## Task prompt
Please copy every record below exactly and leave out the pictures.

## Source texts of formatted documents
────────────────

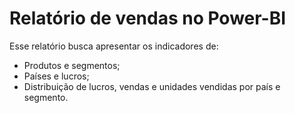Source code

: <h1> Relatório de vendas no Power-BI </h1>

<p>Esse relatório busca apresentar os indicadores de:</p>
<ul>
  <li>Produtos e segmentos;</li>
  <li>Países e lucros;</li>
  <li>Distribuição de lucros, vendas e unidades vendidas por país e segmento.</li>
</ul>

────────────────

## Worked solution
Source code

: <h1> Relatório de vendas no Power-BI </h1>

<p>Esse relatório busca apresentar os indicadores de:</p>
<ul>
  <li>Produtos e segmentos;</li>
  <li>Países e lucros;</li>
  <li>Distribuição de lucros, vendas e unidades vendidas por país e segmento.</li>
</ul>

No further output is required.